I knew once I returned to work, my in-laws would care for her for a few months before heading onto their next destination during retirement. They retired in August, sold their home, moved into their camper, and made plans to travel the country. They came to the area in September to spend time with the bean before they headed out of the area. To still provide her with the breast milk I so desperately wanted her to have, I knew early on, I would have to utilize a breast pump to express milk and figure out how to store it so they could give her bottles while I was working. Workdays varied anywhere between 7-10 hour days, so the kid has to eat and all, I can't just starve her.
The best type of pump for my situation is a double electric pump. This type of pump utilizes two pieces that you place both of your breasts to and through suction, you get milk. Well, it's not really THAT easy. Pumping milk is hard. Pumping enough to store a decent stockpile in preparation of returning to work AND enough to continue feeding the baby, that's pretty difficult stuff. They usually have a type of way that you can close one side up and just pump one side if that's something you find yourself needing to do.
image from: here
So, my tips for getting used to pumping and success:
- You get what you pay for. If you buy a cheap pump, it will NOT do as well as a hospital grade pump.
There are some reasonably priced pumps on the market. You probably don't want a hand-me-down that has been used for three kids... Just like any technology, the industry is going to improve their products over time. If you DO decide to utilize a used pump, make sure you purchase ALL NEW parts that can come into contact with milk for sanitary purposes. Simply boiling the parts won't cut it.
- Do not expect to see an entire full bottle! One source says that most women produce 1-3oz per session, not per breast- also note, this is after they are used to pumping! Your first time pumping, you might get 1/2 oz total! The goal of your first session is to have one let-down. You know you're having a let-down because the milk starts shooting in streams instead of droplets.
- One thing to remember is that you have multiple let-downs during nursing your baby at the breast, so how much you pump is NOT indicative of how much your baby is actually eating. Your baby also empties the breast much more efficiently than your pump.
- Some women are able to have multiple let downs during pumping, but it took me some time to be efficient enough with pumping for that to occur. If you don't have it the first few times, it's okay.

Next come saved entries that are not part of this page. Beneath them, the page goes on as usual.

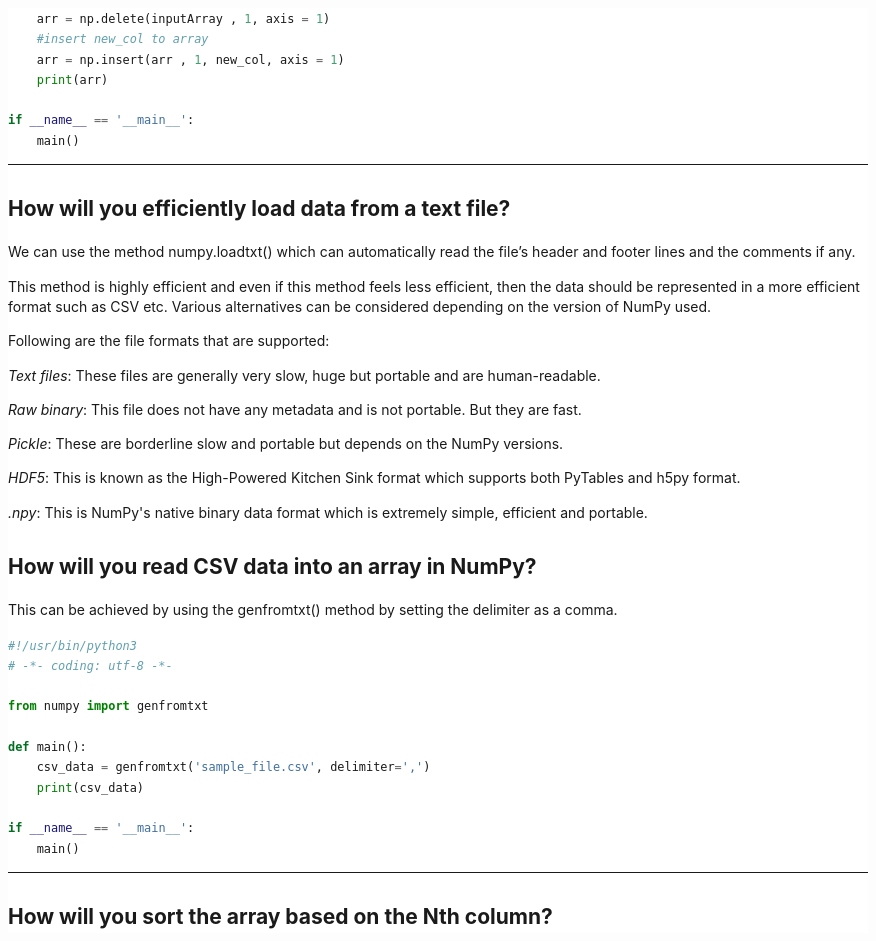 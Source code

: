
 ```python
    arr = np.delete(inputArray , 1, axis = 1)
    #insert new_col to array
    arr = np.insert(arr , 1, new_col, axis = 1)
    print(arr)

if __name__ == '__main__':
    main()
```

----

## **How will you efficiently load data from a text file?**

We can use the method numpy.loadtxt() which can automatically read the file’s header and footer lines and the comments if any.

This method is highly efficient and even if this method feels less efficient, then the data should be represented in a more efficient format such as CSV etc. Various alternatives can be considered depending on the version of NumPy used.

Following are the file formats that are supported:

*Text files*: These files are generally very slow, huge but portable and are human-readable.

*Raw binary*: This file does not have any metadata and is not portable. But they are fast.

*Pickle*: These are borderline slow and portable but depends on the NumPy versions.

*HDF5*: This is known as the High-Powered Kitchen Sink format which supports both PyTables and h5py format.

*.npy*: This is NumPy's native binary data format which is extremely simple, efficient and portable.

## **How will you read CSV data into an array in NumPy?**

This can be achieved by using the genfromtxt() method by setting the delimiter as a comma.

```python
#!/usr/bin/python3
# -*- coding: utf-8 -*-

from numpy import genfromtxt

def main():
    csv_data = genfromtxt('sample_file.csv', delimiter=',')
    print(csv_data)

if __name__ == '__main__':
    main()
```

----

## **How will you sort the array based on the Nth column?**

- Start by pumping both sides, with the baby near you. This way, you can feel the lovey-dovey hormones going on and you're more likely to have a letdown.
- Pump in the morning, when your breasts are fullest. Fuller means that it should be easier to get something out, as well as giving you some success for the first time.
- If you have a difficult time getting a let-down, try nursing on one side while pumping the other. I LOVED doing this because I could take advantage of the let-downs from nursing the baby. You may need an extra set of hands, but my tip to make this work is to set everything up, then set up and start nursing the baby, and THEN put the pump on. It may take some practice, but it is a great trick to master.
- Pump "hands-free". I cannot say enough about this. Pumping both breasts at the same time, while holding the pump there makes for a LONG session.
- Just relax. The first time I pumped, I was so upset and anxious. If you have to read a book, do that. If you need to look at video or pictures of your baby, do so. Don't freak out if you don't get a lot. It's very hard to train yourself to be an efficient pumper.